→ **PROBLEM REQUIREMENTS**
Report, as a single number, how many lines of the records contain the word "bytes".

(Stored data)
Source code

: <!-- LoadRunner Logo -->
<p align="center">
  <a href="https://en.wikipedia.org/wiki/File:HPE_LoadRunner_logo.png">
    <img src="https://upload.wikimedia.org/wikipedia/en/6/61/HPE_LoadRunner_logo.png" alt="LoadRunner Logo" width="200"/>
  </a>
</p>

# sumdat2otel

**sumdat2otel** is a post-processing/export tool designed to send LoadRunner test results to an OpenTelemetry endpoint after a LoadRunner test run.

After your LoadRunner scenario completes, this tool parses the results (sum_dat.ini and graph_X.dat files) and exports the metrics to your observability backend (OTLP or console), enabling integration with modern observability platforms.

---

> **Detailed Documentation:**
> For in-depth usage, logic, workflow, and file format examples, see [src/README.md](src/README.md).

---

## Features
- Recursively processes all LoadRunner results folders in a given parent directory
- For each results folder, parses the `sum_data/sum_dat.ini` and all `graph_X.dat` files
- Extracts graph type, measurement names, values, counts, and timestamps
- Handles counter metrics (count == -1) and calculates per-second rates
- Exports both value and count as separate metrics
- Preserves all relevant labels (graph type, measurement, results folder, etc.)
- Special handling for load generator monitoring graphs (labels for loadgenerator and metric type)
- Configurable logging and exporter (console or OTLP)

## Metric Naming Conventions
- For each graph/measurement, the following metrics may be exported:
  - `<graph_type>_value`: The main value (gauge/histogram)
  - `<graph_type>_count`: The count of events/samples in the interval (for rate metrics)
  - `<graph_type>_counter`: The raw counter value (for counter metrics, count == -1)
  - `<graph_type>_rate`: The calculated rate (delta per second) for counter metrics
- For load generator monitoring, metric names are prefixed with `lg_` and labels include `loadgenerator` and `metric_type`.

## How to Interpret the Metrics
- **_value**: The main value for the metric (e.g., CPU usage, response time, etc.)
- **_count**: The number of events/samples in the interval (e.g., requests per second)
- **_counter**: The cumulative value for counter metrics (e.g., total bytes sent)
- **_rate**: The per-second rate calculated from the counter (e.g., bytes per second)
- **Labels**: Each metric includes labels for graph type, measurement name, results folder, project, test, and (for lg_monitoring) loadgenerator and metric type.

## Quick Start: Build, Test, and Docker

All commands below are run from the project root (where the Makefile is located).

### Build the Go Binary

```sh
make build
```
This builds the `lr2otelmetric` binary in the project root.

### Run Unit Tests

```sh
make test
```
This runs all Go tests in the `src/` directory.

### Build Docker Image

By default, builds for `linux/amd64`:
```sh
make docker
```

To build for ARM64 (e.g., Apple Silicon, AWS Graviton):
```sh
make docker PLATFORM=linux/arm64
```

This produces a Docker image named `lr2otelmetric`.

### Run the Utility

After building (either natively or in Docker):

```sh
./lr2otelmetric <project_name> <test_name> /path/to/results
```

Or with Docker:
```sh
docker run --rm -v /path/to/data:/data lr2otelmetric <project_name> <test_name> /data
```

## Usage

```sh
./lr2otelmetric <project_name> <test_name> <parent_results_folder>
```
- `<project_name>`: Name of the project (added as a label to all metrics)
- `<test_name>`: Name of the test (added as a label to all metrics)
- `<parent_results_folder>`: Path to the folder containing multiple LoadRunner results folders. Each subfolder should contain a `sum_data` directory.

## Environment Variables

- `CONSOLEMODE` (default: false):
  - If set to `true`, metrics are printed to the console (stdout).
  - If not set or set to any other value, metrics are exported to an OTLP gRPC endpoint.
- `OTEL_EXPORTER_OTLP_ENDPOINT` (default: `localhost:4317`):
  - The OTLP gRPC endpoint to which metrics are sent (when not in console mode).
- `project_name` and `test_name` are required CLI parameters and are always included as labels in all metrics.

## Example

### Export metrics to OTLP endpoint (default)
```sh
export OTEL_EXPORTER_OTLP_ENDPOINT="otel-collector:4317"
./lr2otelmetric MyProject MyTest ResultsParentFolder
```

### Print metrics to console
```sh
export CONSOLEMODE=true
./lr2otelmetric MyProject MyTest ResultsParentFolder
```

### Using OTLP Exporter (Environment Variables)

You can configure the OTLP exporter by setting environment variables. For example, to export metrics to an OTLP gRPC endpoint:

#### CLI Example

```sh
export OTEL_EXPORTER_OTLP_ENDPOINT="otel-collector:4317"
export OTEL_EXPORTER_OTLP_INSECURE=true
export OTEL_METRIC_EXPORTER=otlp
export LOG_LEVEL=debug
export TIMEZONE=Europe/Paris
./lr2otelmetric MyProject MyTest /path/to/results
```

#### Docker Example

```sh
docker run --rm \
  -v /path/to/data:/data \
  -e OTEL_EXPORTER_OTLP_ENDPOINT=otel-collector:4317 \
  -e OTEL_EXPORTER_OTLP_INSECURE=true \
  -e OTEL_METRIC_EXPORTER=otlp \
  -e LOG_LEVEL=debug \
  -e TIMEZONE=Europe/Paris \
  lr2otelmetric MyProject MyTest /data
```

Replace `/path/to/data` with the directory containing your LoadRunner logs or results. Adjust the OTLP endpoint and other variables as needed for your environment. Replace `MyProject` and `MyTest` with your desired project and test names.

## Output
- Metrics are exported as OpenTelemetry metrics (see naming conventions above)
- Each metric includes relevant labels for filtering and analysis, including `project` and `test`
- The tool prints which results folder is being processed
--
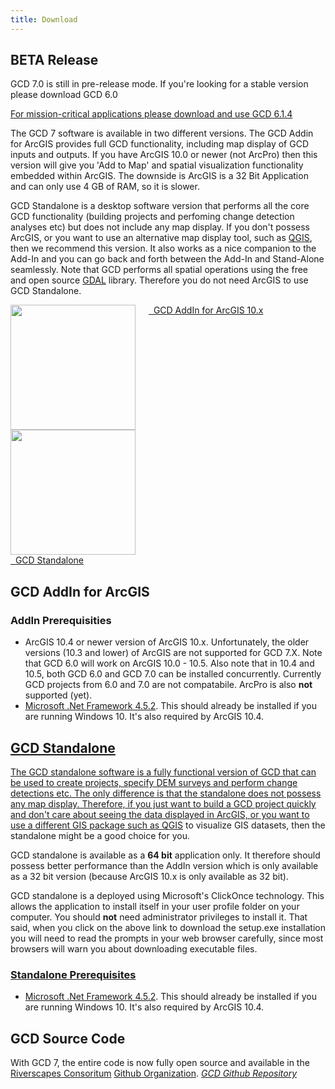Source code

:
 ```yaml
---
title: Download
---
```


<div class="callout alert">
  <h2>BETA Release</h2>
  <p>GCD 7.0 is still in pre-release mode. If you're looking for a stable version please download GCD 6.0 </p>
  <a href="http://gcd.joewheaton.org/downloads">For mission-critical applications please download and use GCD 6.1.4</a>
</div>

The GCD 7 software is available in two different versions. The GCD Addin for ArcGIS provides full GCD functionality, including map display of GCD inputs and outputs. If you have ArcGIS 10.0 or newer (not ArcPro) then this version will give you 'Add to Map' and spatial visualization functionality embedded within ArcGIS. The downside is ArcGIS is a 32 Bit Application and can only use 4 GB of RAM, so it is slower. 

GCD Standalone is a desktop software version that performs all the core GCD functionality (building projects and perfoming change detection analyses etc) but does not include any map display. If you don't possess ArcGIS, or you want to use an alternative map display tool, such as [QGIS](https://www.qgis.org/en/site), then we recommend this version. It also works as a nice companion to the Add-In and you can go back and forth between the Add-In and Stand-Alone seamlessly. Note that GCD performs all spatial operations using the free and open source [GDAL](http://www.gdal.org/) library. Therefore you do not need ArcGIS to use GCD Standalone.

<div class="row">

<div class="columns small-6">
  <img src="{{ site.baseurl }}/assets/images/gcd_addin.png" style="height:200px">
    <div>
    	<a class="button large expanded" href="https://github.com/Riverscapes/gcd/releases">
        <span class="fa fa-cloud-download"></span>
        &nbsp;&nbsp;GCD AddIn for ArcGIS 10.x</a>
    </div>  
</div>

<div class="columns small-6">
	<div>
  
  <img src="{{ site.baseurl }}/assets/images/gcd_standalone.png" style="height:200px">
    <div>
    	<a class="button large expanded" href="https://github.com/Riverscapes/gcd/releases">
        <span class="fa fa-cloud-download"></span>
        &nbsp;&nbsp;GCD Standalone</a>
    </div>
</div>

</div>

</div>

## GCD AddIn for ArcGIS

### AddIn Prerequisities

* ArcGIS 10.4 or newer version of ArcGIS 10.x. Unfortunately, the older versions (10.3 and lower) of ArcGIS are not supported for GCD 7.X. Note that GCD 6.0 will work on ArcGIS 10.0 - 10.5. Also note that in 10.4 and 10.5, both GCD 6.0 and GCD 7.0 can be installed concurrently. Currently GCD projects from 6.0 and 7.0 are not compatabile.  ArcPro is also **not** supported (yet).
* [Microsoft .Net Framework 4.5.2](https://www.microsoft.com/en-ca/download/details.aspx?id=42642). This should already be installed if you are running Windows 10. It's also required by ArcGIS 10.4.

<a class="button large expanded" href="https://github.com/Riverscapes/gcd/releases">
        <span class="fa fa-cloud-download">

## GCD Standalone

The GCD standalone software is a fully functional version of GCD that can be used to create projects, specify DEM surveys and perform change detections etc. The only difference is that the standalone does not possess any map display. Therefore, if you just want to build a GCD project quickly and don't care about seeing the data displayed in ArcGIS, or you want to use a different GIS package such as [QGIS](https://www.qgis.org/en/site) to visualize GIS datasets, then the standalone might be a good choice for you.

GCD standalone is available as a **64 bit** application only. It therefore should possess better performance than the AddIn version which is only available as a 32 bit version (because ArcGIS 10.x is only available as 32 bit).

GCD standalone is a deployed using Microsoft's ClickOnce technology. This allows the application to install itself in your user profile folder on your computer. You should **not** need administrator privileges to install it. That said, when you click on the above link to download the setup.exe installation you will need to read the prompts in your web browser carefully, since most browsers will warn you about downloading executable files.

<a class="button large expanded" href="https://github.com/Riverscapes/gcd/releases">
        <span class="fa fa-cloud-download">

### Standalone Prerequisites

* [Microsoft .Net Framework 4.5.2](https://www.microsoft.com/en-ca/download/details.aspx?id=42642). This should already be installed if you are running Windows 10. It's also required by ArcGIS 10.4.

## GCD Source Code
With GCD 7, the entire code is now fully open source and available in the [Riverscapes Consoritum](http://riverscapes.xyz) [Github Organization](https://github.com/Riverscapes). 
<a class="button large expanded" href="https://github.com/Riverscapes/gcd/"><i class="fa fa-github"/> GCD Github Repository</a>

→ **TASK RESPONSE**
2